Like the parents of most black children growing up in Soweto’s slums during the 1970s, Sibena’s father and mother hadn’t been able to keep paying the fees for his schooling. As a result, he’d gone to work just after turning fourteen taking mostly odd jobs whenever and wherever he could find them. Few lasted long or paid a living wage.
Then, as South Africa’s economy continued its long, slow slide toward collapse, Sibena found it increasingly difficult to get work of any sort.
He had few salable skills-the ability to drive a car, to read and write, and to run a cash register, nothing much more. And he was too small and too weak to be seriously considered for any job in the Witwatersrand gold mines outside Johannesburg.
Finally, out of money and down on his luck, he’d drifted into petty thievery. Nothing serious and certainly nothing violent. Just small burglaries of untenanted rooms in white run hotels or the glove compartments of parked cars. Sibena had existed that way for months—operating in the narrow fringe between legality and Soweto’s organized criminal gangs.
And then he’d been caught breaking into a locked car. But the Afrikaner officers who’d arrested him hadn’t taken him before a magistrate.
Instead, he’d been hauled into a police barracks, savagely beaten, and told to choose one of two unpalatable alternatives-either work for the security services as a paid informer, or be sent to the rock-breaking, man killing prison on Robben Island off South Africa’s coast.
To his eternal shame, Matthew Sibena had chosen the role of police spy.
Monitoring Ian and Knowles’s activities while serving as their driver had been his first and only assignment.
Ian rocked back on his heels, considering his next move.
Sibena’s story was an ugly one, but it was pretty much what he’d expected to hear. South Africa’s police forces weren’t famed for either their subtlety or their sensitivity.
“What will you do to me now that you know what I have done?” Sibena’s voice quavered.
Ian felt a sudden surge of anger toward the bastards who’d turned Sibena into the weak and fearful young man cowering before him. He shook his head impatiently, fighting to conceal his anger. The kid would only think it was aimed at him.
He looked Siberia squarely in the eyes.
“Nothing, Matt.
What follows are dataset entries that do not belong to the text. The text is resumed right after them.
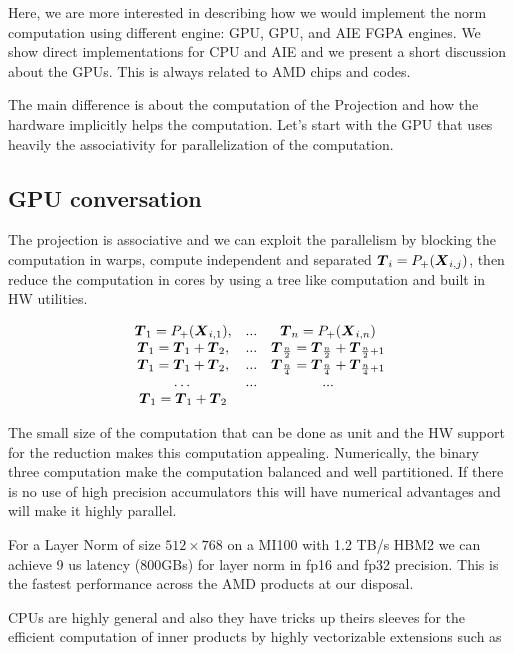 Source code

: \documentclass[acmsmall]{acmart}
\begin{document}
Here, we are more interested in describing how we would implement the
norm computation using different engine: GPU, GPU, and AIE FGPA
engines. We show direct implementations for CPU and AIE and we present
a short discussion about the GPUs. This is always related to AMD chips
and codes.

The main difference is about the computation of the Projection and how
the hardware implicitly helps the computation. Let's start with the
GPU that uses heavily the associativity for parallelization of the
computation.

\subsection{GPU conversation}
The projection is associative and we can exploit the parallelism by
blocking the computation in warps, compute independent and separated
${\boldsymbol T}_i = P_+({\boldsymbol X}_{i,j})$, then reduce the computation in cores
by using a tree like computation and built in HW utilities.

\begin{equation}
  \begin{matrix}
    {\boldsymbol T}_1 = P_+({\boldsymbol X}_{i,1}), & ... &  {\boldsymbol T}_n = P_+({\boldsymbol X}_{i,n}) \\ 
    {\boldsymbol T}_1 = {\boldsymbol T}_1+{\boldsymbol T}_2, & ... &  {\boldsymbol T}_{\frac{n}{2}} = {\boldsymbol T}_{\frac{n}{2}} + {\boldsymbol T}_{\frac{n}{2}+1} \\
    {\boldsymbol T}_1 = {\boldsymbol T}_1 + {\boldsymbol T}_2, & ... &  {\boldsymbol T}_{\frac{n}{4}} = {\boldsymbol T}_{\frac{n}{4}} + {\boldsymbol T}_{\frac{n}{4}+1} \\
    \dots  & ... & ... \\ 
    {\boldsymbol T}_1 = {\boldsymbol T}_1 + {\boldsymbol T}_2 & & \\
  \end{matrix}
\end{equation}

The small size of the computation that can be done as unit and the HW
support for the reduction makes this computation
appealing. Numerically, the binary three computation make the
computation balanced and well partitioned. If there is no use of high
precision accumulators this will have numerical advantages and will
make it highly parallel.

For a Layer Norm of size $512 \times 768$ on a MI100 with 1.2 TB/s
HBM2 we can achieve 9 us latency (800GBs) for layer norm in fp16 and
fp32 precision. This is the fastest performance across the AMD
products at our disposal.

CPUs are highly general and also they have tricks up theirs sleeves
for the efficient computation of inner products by highly vectorizable
extensions such as 
\end{document}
We won’t do a thing to you.”
I “Truly?” I
Ian nodded.
“Truly.”
He paused, casting about for the best way to make his offer. Finally, he got up off his knees and pulled another folding chair over so that he could sit on the same level as Sibena.
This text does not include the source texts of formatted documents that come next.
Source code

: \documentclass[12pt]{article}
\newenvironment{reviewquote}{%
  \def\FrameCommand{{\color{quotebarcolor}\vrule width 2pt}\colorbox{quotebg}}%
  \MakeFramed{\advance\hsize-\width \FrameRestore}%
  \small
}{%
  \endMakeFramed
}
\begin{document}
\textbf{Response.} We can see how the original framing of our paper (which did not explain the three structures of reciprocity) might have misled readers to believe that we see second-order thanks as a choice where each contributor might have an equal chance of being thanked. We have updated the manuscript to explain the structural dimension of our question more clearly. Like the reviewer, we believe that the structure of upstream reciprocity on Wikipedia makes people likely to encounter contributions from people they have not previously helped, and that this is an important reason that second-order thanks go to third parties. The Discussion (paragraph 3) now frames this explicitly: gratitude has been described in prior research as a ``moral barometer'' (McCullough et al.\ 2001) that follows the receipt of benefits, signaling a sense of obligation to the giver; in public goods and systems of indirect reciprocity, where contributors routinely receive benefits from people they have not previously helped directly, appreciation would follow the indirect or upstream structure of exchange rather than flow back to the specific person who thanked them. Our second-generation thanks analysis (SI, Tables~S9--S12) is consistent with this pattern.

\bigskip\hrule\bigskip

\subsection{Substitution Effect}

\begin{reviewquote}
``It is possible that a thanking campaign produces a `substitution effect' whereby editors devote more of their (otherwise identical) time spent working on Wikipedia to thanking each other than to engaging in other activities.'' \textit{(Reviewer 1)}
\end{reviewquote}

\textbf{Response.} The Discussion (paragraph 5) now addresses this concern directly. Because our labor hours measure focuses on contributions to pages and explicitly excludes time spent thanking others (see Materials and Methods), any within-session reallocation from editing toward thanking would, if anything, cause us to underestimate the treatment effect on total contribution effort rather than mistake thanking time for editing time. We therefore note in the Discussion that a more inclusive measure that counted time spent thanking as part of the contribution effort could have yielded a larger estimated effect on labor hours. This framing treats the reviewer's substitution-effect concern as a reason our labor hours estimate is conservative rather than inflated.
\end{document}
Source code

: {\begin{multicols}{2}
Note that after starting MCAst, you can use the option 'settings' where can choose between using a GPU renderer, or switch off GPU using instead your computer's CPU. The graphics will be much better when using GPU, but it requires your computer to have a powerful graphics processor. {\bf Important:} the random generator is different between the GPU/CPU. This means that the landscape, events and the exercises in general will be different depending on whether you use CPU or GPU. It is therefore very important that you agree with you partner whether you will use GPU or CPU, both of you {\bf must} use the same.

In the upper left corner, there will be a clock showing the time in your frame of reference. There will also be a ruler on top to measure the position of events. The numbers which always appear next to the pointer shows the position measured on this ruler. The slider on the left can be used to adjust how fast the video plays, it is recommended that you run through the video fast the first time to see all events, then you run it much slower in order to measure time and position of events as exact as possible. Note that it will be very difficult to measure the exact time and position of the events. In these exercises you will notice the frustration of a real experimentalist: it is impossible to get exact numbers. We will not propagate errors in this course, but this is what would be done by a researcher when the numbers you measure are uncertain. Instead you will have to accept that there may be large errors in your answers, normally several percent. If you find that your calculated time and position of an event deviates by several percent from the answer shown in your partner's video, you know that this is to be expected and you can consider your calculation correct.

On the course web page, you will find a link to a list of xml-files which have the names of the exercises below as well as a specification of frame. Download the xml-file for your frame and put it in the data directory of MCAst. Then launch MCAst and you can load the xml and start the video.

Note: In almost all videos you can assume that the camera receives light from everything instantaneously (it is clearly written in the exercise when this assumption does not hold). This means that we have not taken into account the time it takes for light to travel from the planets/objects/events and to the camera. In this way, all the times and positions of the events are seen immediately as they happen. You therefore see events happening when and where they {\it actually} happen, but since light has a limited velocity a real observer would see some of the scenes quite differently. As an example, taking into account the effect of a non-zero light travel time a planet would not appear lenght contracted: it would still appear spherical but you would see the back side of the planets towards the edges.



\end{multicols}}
“But I would like you to make a decision,
Matt, a difficult decision. The young man flinched. He’d heard white men offering him tough choices before.
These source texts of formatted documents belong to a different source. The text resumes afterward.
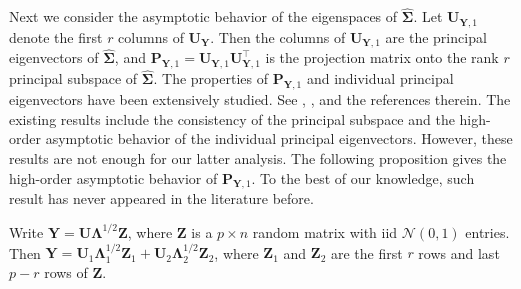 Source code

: \documentclass[12pt]{article} %
\newcommand{\bZ}{\mathbf{Z}}
\newcommand{\bP}{\mathbf{P}}
\newcommand{\bY}{\mathbf{Y}}
\newcommand{\bU}{\mathbf{U}}
\newcommand{\bfsym}[1]{\ensuremath{\boldsymbol{#1}}}
\def\bLambda {\bfsym {\Lambda}}
\def\bSigma {\bfsym {\Sigma}}
\theoremstyle{definition}
\begin{document}
Next we consider the asymptotic behavior of the eigenspaces of $\hat{\bSigma}$.
Let $\bU_{\bY,1}$ denote the first $r$ columns of $\bU_{\bY}$.
Then the columns of $\bU_{\bY,1}$ are the principal eigenvectors of $\hat{\bSigma}$, and $\bP_{\bY,1}=\bU_{\bY,1}\bU_{\bY,1}^\top$ is the projection matrix onto the rank $r$ principal subspace of $\hat{\bSigma}$.
The properties of $\bP_{\bY,1}$ and individual principal eigenvectors have been extensively studied.
See \cite{Cai2015Optimal}, \cite{Shen2016A}, \cite{wang2017As} and the references therein.
The existing results include the consistency of the principal subspace and the high-order asymptotic behavior of the individual principal eigenvectors.
However, these results are not enough for our latter analysis.
The following proposition gives the high-order asymptotic behavior of $\bP_{\bY,1}$.
To the best of our knowledge, such result has never appeared in the literature before.



Write $\bY=\bU\bLambda^{1/2}\bZ$, where $\bZ$ is a $p\times n$ random matrix with iid $\mathcal{N}(0,1)$ entries.
    Then $\bY=\bU_1 \bLambda_1^{1/2} \bZ_1 +\bU_2 \bLambda_2^{1/2} \bZ_2$, where $\bZ_1$ and $\bZ_2$ are the first $r$ rows and last $p-r$ rows of $\bZ$.
\end{document}
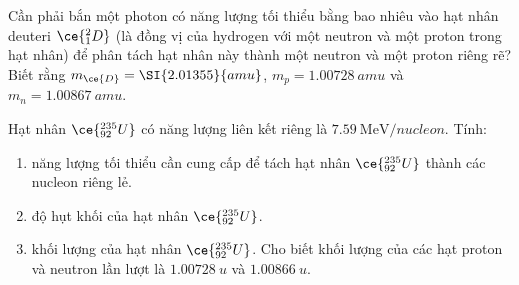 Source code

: \begin{ex}
	Cần phải bắn một photon có năng lượng tối thiểu bằng bao nhiêu vào hạt nhân deuteri $\ce{_1^2D}$ (là đồng vị của hydrogen với một neutron và một proton trong hạt nhân) để phân tách hạt nhân này thành một neutron và một proton riêng rẽ? Biết rằng $m_{\ce{D}}=\SI{2.01355}{amu}$, $m_{p}=\SI{1.00728 }{amu}$ và $m_{n}=\SI{1.00867}{amu}$.	
\end{ex}
\begin{ex}
	Hạt nhân $\ce{_{92}^{235}U}$ có năng lượng liên kết riêng là $\SI{7.59}{\mega\electronvolt/nucleon}$. Tính:
	\begin{enumerate}[label=\alph*)]
		\item năng lượng tối thiểu cần cung cấp để tách hạt nhân $\ce{_{92}^{235}U}$ thành các nucleon riêng lẻ.
		\item độ hụt khối của hạt nhân $\ce{_{92}^{235}U}$.
		\item khối lượng của hạt nhân $\ce{_{92}^{235}U}$. Cho biết khối lượng của các hạt proton và neutron lần lượt là $\SI{1.00728}{u}$ và $\SI{1.00866}{u}$.
	\end{enumerate}
\end{ex}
Ian saw the panic in the other man’s eyes and shook his head.
“No, Matt.
This isn’t like what those goddamned cops put you through. Jesus, I hope that’s true, he thought.
Ian took a deep breath, unable to escape the feeling that he was about to bet his life savings on a single roll of the dice.
“All I want to do,
Matthew Sibena, is ask for your help-as one man to another.
“If you don’t want to do what I’m asking, just say so. Sam and I will drop what we’re planning and carry on as before-and you’re welcome to keep making your reports to the police.” He sat forward, keeping his eyes fixed on Sibena’s face.
“But I’ll tell you this much for now. I think we’re on the edge of a damn big story-a story that could blow the lid off this whole blasted country and tear the guts out of the Vorster government. Sibena stared at him without saying anything.
Ian lowered his voice until it was just above a whisper.
“We need your help, Matt. We need you to keep the security services off our backs while we ferret out the truth. ” He looked down at the floor and then back up.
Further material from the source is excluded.